■ TO DO
Would you copy all lines in the data that contain the word "commands"?
[DATA TO EXAMINE]
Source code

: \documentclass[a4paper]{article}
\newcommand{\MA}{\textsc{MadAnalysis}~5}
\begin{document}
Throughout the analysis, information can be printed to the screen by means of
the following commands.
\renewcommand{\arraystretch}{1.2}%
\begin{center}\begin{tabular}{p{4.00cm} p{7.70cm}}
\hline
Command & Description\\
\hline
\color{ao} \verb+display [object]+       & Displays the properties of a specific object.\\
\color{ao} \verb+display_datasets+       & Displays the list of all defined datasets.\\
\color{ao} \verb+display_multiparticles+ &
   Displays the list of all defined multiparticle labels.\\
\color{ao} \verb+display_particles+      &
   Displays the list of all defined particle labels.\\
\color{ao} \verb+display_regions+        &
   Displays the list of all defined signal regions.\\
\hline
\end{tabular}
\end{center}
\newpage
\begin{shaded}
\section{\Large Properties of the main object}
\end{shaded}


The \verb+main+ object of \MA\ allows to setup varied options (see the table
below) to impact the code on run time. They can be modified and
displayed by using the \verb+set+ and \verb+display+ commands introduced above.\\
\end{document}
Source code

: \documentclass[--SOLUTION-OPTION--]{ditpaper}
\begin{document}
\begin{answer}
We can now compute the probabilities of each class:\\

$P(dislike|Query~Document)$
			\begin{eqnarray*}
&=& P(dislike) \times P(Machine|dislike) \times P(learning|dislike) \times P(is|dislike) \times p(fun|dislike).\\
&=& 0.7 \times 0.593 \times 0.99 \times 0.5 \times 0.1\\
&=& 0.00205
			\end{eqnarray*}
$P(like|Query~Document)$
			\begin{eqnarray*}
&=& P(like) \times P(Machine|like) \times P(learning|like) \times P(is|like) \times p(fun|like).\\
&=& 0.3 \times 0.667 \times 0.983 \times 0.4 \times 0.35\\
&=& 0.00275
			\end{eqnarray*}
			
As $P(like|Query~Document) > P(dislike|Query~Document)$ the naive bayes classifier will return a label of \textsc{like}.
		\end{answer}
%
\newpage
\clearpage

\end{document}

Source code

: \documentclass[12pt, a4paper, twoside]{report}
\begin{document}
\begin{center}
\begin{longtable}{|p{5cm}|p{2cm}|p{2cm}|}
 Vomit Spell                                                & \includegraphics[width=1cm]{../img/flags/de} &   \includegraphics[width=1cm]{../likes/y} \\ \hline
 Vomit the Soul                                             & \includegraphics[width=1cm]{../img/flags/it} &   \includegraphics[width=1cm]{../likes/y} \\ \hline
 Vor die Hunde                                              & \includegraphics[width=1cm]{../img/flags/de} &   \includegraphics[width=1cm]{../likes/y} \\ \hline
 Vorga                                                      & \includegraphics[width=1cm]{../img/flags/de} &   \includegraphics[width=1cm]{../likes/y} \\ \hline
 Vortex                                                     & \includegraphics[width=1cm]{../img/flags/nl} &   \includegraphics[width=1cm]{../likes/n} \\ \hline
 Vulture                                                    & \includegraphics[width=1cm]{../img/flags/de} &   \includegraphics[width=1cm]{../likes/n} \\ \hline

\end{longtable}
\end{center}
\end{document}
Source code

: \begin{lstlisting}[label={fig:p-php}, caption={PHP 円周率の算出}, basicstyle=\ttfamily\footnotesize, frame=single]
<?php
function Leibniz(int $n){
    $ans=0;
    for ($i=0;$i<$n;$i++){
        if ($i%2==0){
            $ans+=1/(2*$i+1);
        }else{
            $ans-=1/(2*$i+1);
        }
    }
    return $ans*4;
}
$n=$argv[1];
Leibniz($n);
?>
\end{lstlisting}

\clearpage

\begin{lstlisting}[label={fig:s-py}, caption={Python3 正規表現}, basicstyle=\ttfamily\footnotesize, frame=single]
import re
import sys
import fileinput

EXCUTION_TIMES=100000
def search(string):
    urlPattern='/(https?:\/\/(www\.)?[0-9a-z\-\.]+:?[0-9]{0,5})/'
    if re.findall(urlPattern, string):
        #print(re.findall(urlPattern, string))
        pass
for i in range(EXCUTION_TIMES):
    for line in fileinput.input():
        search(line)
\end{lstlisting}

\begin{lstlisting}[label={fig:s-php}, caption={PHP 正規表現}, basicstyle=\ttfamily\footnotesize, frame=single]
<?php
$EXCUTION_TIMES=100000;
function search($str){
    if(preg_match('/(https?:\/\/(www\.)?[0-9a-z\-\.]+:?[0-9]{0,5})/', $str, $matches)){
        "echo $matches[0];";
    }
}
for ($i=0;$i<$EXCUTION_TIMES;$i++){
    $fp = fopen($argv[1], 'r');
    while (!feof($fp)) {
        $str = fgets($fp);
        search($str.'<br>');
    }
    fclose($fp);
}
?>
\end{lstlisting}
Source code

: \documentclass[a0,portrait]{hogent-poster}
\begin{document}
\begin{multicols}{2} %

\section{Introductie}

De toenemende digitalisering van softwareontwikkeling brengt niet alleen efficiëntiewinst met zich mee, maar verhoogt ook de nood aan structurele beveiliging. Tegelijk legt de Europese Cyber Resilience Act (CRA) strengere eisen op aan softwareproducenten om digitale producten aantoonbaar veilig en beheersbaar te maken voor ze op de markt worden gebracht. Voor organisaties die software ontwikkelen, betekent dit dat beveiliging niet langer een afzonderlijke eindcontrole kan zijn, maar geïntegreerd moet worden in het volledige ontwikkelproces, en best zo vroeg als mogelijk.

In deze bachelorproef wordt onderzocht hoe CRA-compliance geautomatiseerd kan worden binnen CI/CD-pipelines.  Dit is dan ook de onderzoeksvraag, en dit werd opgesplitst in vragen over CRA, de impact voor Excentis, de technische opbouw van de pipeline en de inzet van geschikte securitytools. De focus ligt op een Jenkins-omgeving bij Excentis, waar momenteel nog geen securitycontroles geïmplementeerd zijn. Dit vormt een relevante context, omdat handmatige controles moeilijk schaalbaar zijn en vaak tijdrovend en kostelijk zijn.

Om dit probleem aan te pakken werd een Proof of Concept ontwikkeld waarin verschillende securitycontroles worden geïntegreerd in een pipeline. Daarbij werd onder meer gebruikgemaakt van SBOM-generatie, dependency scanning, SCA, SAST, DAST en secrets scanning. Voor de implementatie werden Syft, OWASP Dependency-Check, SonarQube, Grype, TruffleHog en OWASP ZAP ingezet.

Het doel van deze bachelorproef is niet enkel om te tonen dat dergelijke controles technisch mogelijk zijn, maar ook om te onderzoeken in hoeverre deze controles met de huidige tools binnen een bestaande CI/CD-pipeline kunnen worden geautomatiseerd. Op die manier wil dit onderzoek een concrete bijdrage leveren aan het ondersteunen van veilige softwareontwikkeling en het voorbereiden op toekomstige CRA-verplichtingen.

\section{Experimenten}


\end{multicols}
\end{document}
[/DATA TO EXAMINE]
■ ANSWER TO THIS TASK
the following commands.
displayed by using the \verb+set+ and \verb+display+ commands introduced above.\\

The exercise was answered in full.